Python3+@njit faster than julia (rs)

Consider the simple following test:

julia> using Chairmarks

julia> function test(f, m)
           size = length(f)
           for i in 1:size
               for j in 1:size
                   dij = m[i,j]
                   f[i] = dij
                   f[j] = -dij 
               end
           end
           return f
       end
test (generic function with 1 method)

julia> f = zeros(1000); m = rand(1000,1000);

julia> @b test($f, $m)
797.525 μs

The same runs faster in python, using the numba @njit:

In [9]: import numpy as np

In [10]: from numba import njit, prange

In [11]: @njit(parallel=False, fastmath=False)
    ...: def test(f, m):
    ...:     size = len(f)
    ...:     for i in prange(size):
    ...:         for j in prange(size):
    ...:             dij = m[i,j]
    ...:             f[i] = dij
    ...:             f[j] = -dij
    ...:     return f
    ...: 

In [13]: f = np.zeros(1000)

In [14]: m = np.random.random((1000,1000))

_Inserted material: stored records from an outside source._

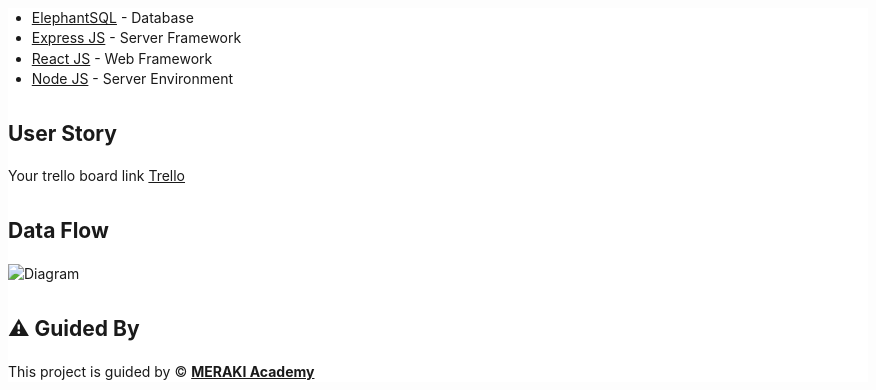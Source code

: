 - [ElephantSQL](https://www.elephantsql.com/) - Database
- [Express JS](https://expressjs.com/) - Server Framework
- [React JS](https://https://reactjs.org/) - Web Framework
- [Node JS](https://nodejs.org/en/) - Server Environment

## User Story <a name = "#user_story"></a>

Your trello board link
<a href='https://trello.com/b/7fEJ0OPZ/merakiacademyproject5'>Trello</a>

## Data Flow <a name = "#data_flow"></a>

<img width=500px height=200px src="https://trello.com/1/cards/6362d0b0a1f21a007dbf2798/attachments/6362d0c6a3ef16019bd0ecbc/previews/6362d0c7a3ef16019bd0ecdf/download/Untitled.png" alt="Diagram"></a>

## ⚠️ Guided By <a name = "guided_by"></a>

This project is guided by ©️ **[MERAKI Academy](https://www.meraki-academy.org)**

In [15]: %timeit test(f,m)
455 µs ± 2.97 µs per loop (mean ± std. dev. of 7 runs, 1,000 loops each)

I know how to rewrite the code in Julia to use @turbo and make that faster in this case, that is not the point. Is there a good reason for the Julia compiler not doing the same job as the @njit compiler here? Or is there other reason for the difference?

(@inbounds only does not make a difference there)

Reversing the loops gave me a significant performance spead-up in julia:

# your original function
julia> @btime test($f, $m);
  1.945 ms (0 allocations: 0 bytes)


julia> function test2(f, m)
                 size = length(f)
                 for j in 1:size
                     for i in 1:size
                         dij = m[i,j]
                         f[i] = dij
                         f[j] = -dij 
                     end
                 end
                 return f
             end
test2 (generic function with 1 method)

julia> @btime test2($f, $m);
  799.093 μs (0 allocations: 0 bytes)

Oh, yes, of course… dumb. Thanks.

I am wondering if julia is now on par with numba ?

Yes it is. But my actual code is different from that, and I may update the post if I don´t find the reason for the difference now.

Surprisingly even with “julia -O3”, the loops in test(f,m) are apparently not reordered.

Loop re-ordering is a very hard compiler optimization. LLVM currently does not do very much/well for loop optimizations like this.

Isn’t this the performance tip Access arrays in memory order, along columns? You’re looping over m[i,j] in the row-major order, which is better for languages like C and Python, while column-major is what Fortran and Julia use. Having the same exact code for Julia/Fortran and C/Python is pretty much guaranteed to favour one set of languages over the other when there’s this pattern.

Yes, of course, I’m simplifying another code where I have the performance issue and ended with that MWE. But it does not capture the original problem, which I’ll have to dig further.

Isn’t this what LoopModels is supposed to do? That said, since Chris has moved to Modular I have a nagging suspicion that LoopModels probably won’t see much more development .

Oh no! Damn the Python universe, it just drowns out everything.